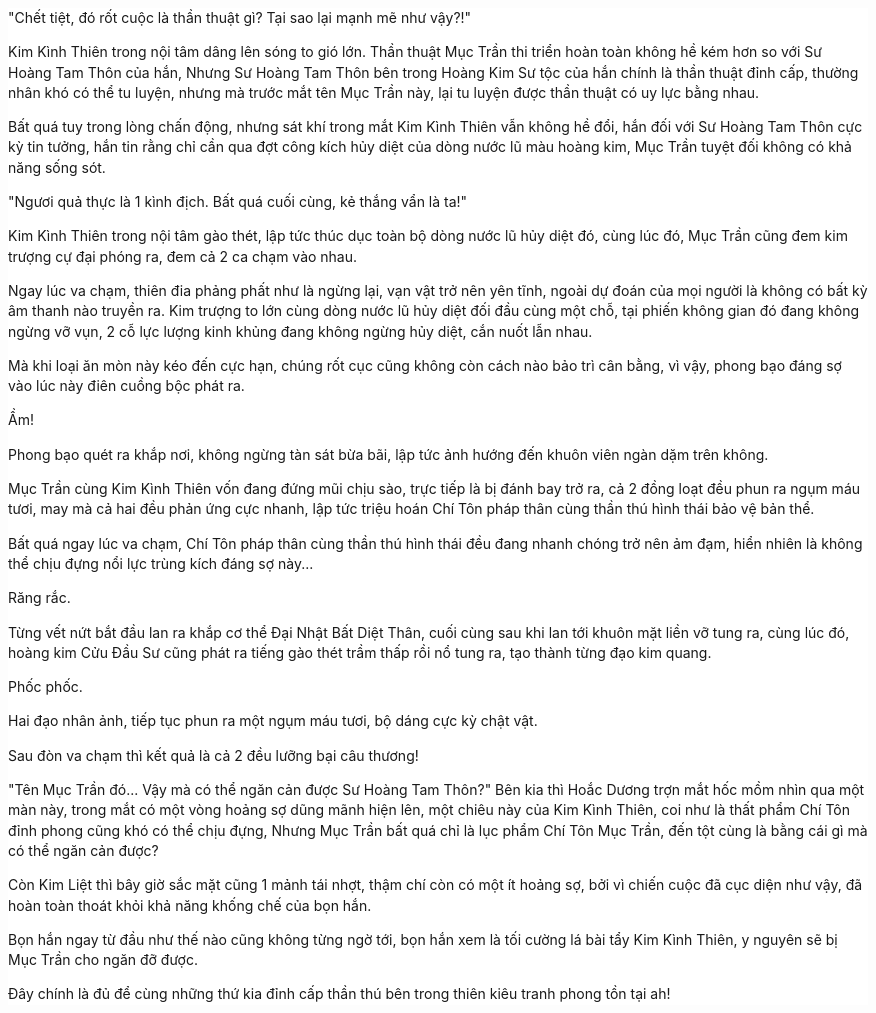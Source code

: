 "Chết tiệt, đó rốt cuộc là thần thuật gì? Tại sao lại mạnh mẽ như vậy?!"

Kim Kình Thiên trong nội tâm dâng lên sóng to gió lớn. Thần thuật Mục Trần thi triển hoàn toàn không hề kém hơn so với Sư Hoàng Tam Thôn của hắn, Nhưng Sư Hoàng Tam Thôn bên trong Hoàng Kim Sư tộc của hắn chính là thần thuật đỉnh cấp, thường nhân khó có thể tu luyện, nhưng mà trước mắt tên Mục Trần này, lại tu luyện được thần thuật có uy lực bằng nhau.

Bất quá tuy trong lòng chấn động, nhưng sát khí trong mắt Kim Kình Thiên vẫn không hề đổi, hắn đối với Sư Hoàng Tam Thôn cực kỳ tin tưởng, hắn tin rằng chỉ cần qua đợt công kích hủy diệt của dòng nước lũ màu hoàng kim, Mục Trần tuyệt đối không có khả năng sống sót.

"Ngươi quả thực là 1 kình địch. Bất quá cuối cùng, kẻ thắng vẩn là ta!"

Kim Kình Thiên trong nội tâm gào thét, lập tức thúc dục toàn bộ dòng nước lũ hủy diệt đó, cùng lúc đó, Mục Trần cũng đem kim trượng cự đại phóng ra, đem cả 2 ca chạm vào nhau.

Ngay lúc va chạm, thiên đia phảng phất như là ngừng lại, vạn vật trở nên yên tĩnh, ngoài dự đoán của mọi người là không có bất kỳ âm thanh nào truyền ra. Kim trượng to lớn cùng dòng nước lũ hủy diệt đối đầu cùng một chỗ, tại phiến không gian đó đang không ngừng vỡ vụn, 2 cỗ lực lượng kinh khủng đang không ngừng hủy diệt, cắn nuốt lẫn nhau.

Mà khi loại ăn mòn này kéo đến cực hạn, chúng rốt cục cũng không còn cách nào bảo trì cân bằng, vì vậy, phong bạo đáng sợ vào lúc này điên cuồng bộc phát ra.

Ầm!

Phong bạo quét ra khắp nơi, không ngừng tàn sát bừa bãi, lập tức ảnh hướng đến khuôn viên ngàn dặm trên không.

Mục Trần cùng Kim Kình Thiên vốn đang đứng mũi chịu sào, trực tiếp là bị đánh bay trở ra, cả 2 đồng loạt đều phun ra ngụm máu tươi, may mà cả hai đều phản ứng cực nhanh, lập tức triệu hoán Chí Tôn pháp thân cùng thần thú hình thái bảo vệ bản thể.

Bất quá ngay lúc va chạm, Chí Tôn pháp thân cùng thần thú hình thái đều đang nhanh chóng trở nên ảm đạm, hiển nhiên là không thể chịu đựng nổi lực trùng kích đáng sợ này...

Răng rắc.

Từng vết nứt bắt đầu lan ra khắp cơ thể Đại Nhật Bất Diệt Thân, cuối cùng sau khi lan tới khuôn mặt liền vỡ tung ra, cùng lúc đó, hoàng kim Cửu Đầu Sư cũng phát ra tiếng gào thét trầm thấp rồi nổ tung ra, tạo thành từng đạo kim quang.

Phốc phốc.

Hai đạo nhân ảnh, tiếp tục phun ra một ngụm máu tươi, bộ dáng cực kỳ chật vật.

Sau đòn va chạm thì kết quả là cả 2 đều lưỡng bại câu thương!

"Tên Mục Trần đó... Vậy mà có thể ngăn cản được Sư Hoàng Tam Thôn?" Bên kia thì Hoắc Dương trợn mắt hốc mồm nhìn qua một màn này, trong mắt có một vòng hoảng sợ dũng mãnh hiện lên, một chiêu này của Kim Kình Thiên, coi như là thất phẩm Chí Tôn đỉnh phong cũng khó có thể chịu đựng, Nhưng Mục Trần bất quá chỉ là lục phẩm Chí Tôn Mục Trần, đến tột cùng là bằng cái gì mà có thể ngăn cản được?

Còn Kim Liệt thì bây giờ sắc mặt cũng 1 mảnh tái nhợt, thậm chí còn có một ít hoảng sợ, bởi vì chiến cuộc đã cục diện như vậy, đã hoàn toàn thoát khỏi khả năng khống chế của bọn hắn.

Bọn hắn ngay từ đầu như thế nào cũng không từng ngờ tới, bọn hắn xem là tối cường lá bài tẩy Kim Kình Thiên, y nguyên sẽ bị Mục Trần cho ngăn đỡ được.

Đây chính là đủ để cùng những thứ kia đỉnh cấp thần thú bên trong thiên kiêu tranh phong tồn tại ah!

□ □ □ □

**Exercise instructions:**
Would you show all lines of the material above that contain the word "đang"?

**Output of the task:**
Ngay lúc va chạm, thiên đia phảng phất như là ngừng lại, vạn vật trở nên yên tĩnh, ngoài dự đoán của mọi người là không có bất kỳ âm thanh nào truyền ra. Kim trượng to lớn cùng dòng nước lũ hủy diệt đối đầu cùng một chỗ, tại phiến không gian đó đang không ngừng vỡ vụn, 2 cỗ lực lượng kinh khủng đang không ngừng hủy diệt, cắn nuốt lẫn nhau.
Mục Trần cùng Kim Kình Thiên vốn đang đứng mũi chịu sào, trực tiếp là bị đánh bay trở ra, cả 2 đồng loạt đều phun ra ngụm máu tươi, may mà cả hai đều phản ứng cực nhanh, lập tức triệu hoán Chí Tôn pháp thân cùng thần thú hình thái bảo vệ bản thể.
Bất quá ngay lúc va chạm, Chí Tôn pháp thân cùng thần thú hình thái đều đang nhanh chóng trở nên ảm đạm, hiển nhiên là không thể chịu đựng nổi lực trùng kích đáng sợ này...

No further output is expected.